| Exercise |
Filter the entries down to the lines holding "textwidth", then copy those lines.

| Dataset items |
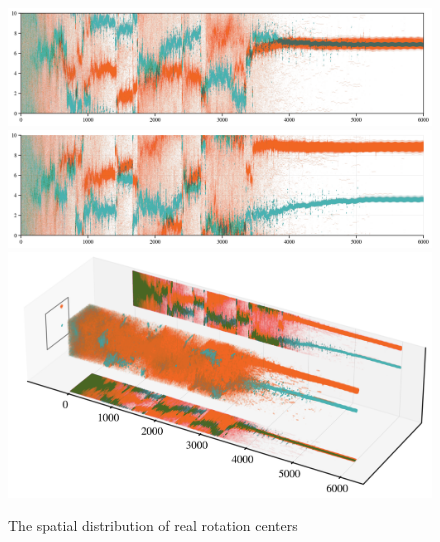 \documentclass{article}
\begin{document}
\begin{figure}[H]
    \centering
    \includegraphics[width=1\textwidth]{figs/centersX.png}
    \includegraphics[width=1\textwidth]{figs/centersY.png}
    \includegraphics[width=1\textwidth]{figs/3d2.png}
    \caption{The spatial distribution of real rotation centers}
\end{figure}

\newpage
\end{document}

| Reply to the exercise |
    \includegraphics[width=1\textwidth]{figs/centersX.png}
    \includegraphics[width=1\textwidth]{figs/centersY.png}
    \includegraphics[width=1\textwidth]{figs/3d2.png}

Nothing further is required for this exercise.